→ **What you need to do**
Go through the records and filter out every line lacking the word "file"; copy the lines that remain.

→ **Source information**

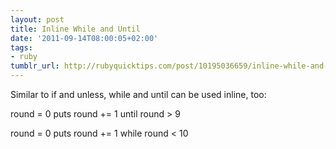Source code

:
 ```yaml
---
layout: post
title: Inline While and Until
date: '2011-09-14T08:00:05+02:00'
tags:
- ruby
tumblr_url: http://rubyquicktips.com/post/10195036659/inline-while-and-until
---
```

Similar to if and unless, while and until can be used inline, too:


  round = 0
puts round += 1 until round > 9

round = 0
puts round += 1 while round < 10

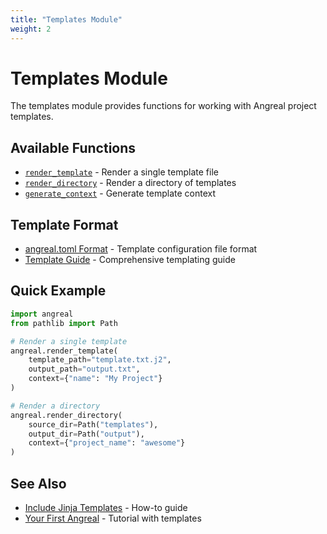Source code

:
 ```yaml
---
title: "Templates Module"
weight: 2
---
```


# Templates Module

The templates module provides functions for working with Angreal project templates.

## Available Functions

- [`render_template`](/reference/python-api/templates/render_template) - Render a single template file
- [`render_directory`](/reference/python-api/templates/render_directory) - Render a directory of templates
- [`generate_context`](/reference/python-api/templates/generate_context) - Generate template context

## Template Format

- [angreal.toml Format](/reference/python-api/templates/angreal_toml_format) - Template configuration file format
- [Template Guide](/reference/python-api/templates/template_guide) - Comprehensive templating guide

## Quick Example

```python
import angreal
from pathlib import Path

# Render a single template
angreal.render_template(
    template_path="template.txt.j2",
    output_path="output.txt",
    context={"name": "My Project"}
)

# Render a directory
angreal.render_directory(
    source_dir=Path("templates"),
    output_dir=Path("output"),
    context={"project_name": "awesome"}
)
```

## See Also

- [Include Jinja Templates](/how-to-guides/include-jinja-templates) - How-to guide
- [Your First Angreal](/tutorials/your_first_angreal) - Tutorial with templates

→ **Answer for the task**
- [`render_template`](/reference/python-api/templates/render_template) - Render a single template file
- [angreal.toml Format](/reference/python-api/templates/angreal_toml_format) - Template configuration file format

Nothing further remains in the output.